Matt Gaetz Says Vaccine 'Makes Sense,' Was 'Smart Decision' For Parents

Controversial Republican Congressman Matt Gaetz said via his new podcast that in some cases his parents getting vaccinated against COVID-19 "makes sense," and for his parents, it was the "smart decision."

The representative from Florida said during a tête-à-tête with Georgia Republican Marjorie Taylor Greene on Thursday's episode of his new podcast, "Firebrand with Matt Gaetz," that he is "not a person who criticizes those who choose to take the vaccine."

"You know, there are people like my own parents," he continued, "who, for them, they're a little older, they've got other complicated medical conditions. And it was the smart decision for them and for people in that circumstance where it makes sense I hope that they avail themselves to the best that modern technology has to offer."

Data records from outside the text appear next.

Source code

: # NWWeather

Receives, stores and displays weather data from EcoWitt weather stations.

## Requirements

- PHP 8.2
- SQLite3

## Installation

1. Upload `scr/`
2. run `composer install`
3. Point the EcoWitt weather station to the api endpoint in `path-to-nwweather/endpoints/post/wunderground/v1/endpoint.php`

Gaetz volunteered his parents' positive vaccination status after angrily refusing to disclose his own vaccination status just last month. Reportedly, when a CNN reporter asked him to comment whether or not he had gotten his jabs, Gaetz cut the reporter off, saying "That's very nosy of you," then adding, "I think we should be talking more about freeing Britney."

Gaetz has also been active in attempting to block the United States from instituting a "vaccination passport" the way some places, like the European Union, have.

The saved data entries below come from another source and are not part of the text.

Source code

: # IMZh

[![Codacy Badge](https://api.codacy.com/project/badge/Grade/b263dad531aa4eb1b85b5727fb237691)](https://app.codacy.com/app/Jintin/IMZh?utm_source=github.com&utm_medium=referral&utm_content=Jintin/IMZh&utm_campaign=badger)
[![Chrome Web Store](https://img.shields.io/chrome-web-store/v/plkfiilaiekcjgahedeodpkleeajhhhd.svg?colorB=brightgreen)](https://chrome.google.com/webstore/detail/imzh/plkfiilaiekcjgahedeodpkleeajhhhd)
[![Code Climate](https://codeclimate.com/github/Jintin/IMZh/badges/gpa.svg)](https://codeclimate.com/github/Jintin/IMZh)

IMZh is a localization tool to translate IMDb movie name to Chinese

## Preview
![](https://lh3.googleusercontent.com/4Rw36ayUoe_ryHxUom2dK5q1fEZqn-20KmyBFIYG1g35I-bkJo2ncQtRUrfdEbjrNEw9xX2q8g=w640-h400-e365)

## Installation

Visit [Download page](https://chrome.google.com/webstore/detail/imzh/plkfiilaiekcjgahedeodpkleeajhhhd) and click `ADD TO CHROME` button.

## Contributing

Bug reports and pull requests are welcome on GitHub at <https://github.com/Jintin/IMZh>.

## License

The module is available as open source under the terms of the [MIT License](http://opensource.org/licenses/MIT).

In June, he introduced a House bill called the Digital Health Pass Prevention Act of 2021, which seeks to prevent federal money from funding a vaccination pass and database, saying "The federal government has no business asking Americans for their vaccination status."

Gaetz and Greene
Rep Matt Gaetz from Florida said during a tête-à-tête on his new podcast with Georgia Republican Marjorie Taylor Greene that it was the "smart decision" for his parents to get vaccinated. Here the pair appear together on May 27, 2021 in Dalton, Georgia. Megan Varner/Getty

Greene also has a controversial history of demanding privacy around vaccination status. On July 20, a CBS journalist asked Greene whether she had received any COVID-19 vaccination. Greene answered that the question was "in violation of my HIPAA rights. You see with HIPAA rights we don't have to reveal our medical records and that also involves our vaccine records."

A reporter asking about a person's vaccination status is not a violation of the Health Insurance Portability and Accountability Act (HIPAA) of 1996. According to reporting from The New Republic, HIPAA would only protect Greene's vaccination status in this case, if the reporter tried to get the information from Greene's healthcare providers.

Florida recorded its highest-ever, seven-day COVID case average on Wednesday, from throughout the entire pandemic that started nearly 18 months earlier. Georgia is currently far below peak levels, but cases are climbing rapidly.

Newsweek reached out to Rep Gaetz's office for comment but did not immediately hear back.